Катерина забралась на лежачок с ногами, поджала ноги, они костюмом не закрывались, и Катерина укутала их новым красным платьем. С детской надеждой смотрела на Тамару. Малиновые сочные щёки у Тамары, злые глаза, пухлые, как у ребёнка, губы. В первый раз такие злые глаза.

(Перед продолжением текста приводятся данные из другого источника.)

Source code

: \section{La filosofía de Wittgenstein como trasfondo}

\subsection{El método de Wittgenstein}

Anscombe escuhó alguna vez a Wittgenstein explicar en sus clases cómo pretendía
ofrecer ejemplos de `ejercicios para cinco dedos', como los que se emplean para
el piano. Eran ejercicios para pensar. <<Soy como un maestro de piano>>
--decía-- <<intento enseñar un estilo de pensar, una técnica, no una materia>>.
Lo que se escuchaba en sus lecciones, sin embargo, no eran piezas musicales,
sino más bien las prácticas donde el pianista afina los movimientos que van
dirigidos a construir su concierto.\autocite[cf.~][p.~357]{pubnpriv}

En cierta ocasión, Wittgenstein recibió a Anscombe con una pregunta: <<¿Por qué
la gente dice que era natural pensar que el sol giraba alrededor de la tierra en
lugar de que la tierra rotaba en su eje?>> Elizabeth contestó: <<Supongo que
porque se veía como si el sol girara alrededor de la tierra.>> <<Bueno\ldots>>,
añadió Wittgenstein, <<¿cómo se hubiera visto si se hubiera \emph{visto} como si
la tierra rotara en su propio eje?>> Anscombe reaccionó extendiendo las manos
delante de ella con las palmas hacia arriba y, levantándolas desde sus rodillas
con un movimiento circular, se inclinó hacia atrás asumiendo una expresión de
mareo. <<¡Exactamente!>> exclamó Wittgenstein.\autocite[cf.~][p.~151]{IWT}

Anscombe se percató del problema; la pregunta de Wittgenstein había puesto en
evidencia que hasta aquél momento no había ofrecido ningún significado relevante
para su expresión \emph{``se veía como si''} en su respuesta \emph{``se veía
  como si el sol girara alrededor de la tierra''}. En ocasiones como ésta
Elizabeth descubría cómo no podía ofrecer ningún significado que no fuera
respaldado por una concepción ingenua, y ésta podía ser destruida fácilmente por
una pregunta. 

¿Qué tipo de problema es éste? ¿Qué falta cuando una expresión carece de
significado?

— Значит, так. Другой я бы сказала сразу: беги от него, потому что не увидишь от него ничего другого, он такой от природы, и с этим сделать ничего нельзя. Но, учитывая то, что ты его любишь, попробуем! С этой минуты ты ему не служишь, праздников не устраиваешь. Пусть он задумается о том, что случилось. В театр ты не идёшь — это барьер между старой и новой жизнью. Он будет волноваться, будет тебе звонить, а тебя дома нет. Оставь записку: ночевать не приду. Мой Коля уехал к матери — мать заболела. Переночуешь у меня. Угожу тебя по-царски, на широкую тахту, сама посплю на диване. Выпьем с тобой, покейфуем.

— А Юрий?

— Что Юрий? Впервые за полгода Юрий задаст себе вопрос, почему это она не пошла со мной в театр? Почему это она не ночует дома? Может быть, я в этом виноват?

— Он не виноват. Он так много работает! Зачем же казнить его именно тогда, когда всё как раз сдвинулось с мёртвой точки? Он же пригласил меня в театр! Значит, решил изменить нашу жизнь. Если я не пойду, он бросит меня. Он разговаривать со мной перестанет.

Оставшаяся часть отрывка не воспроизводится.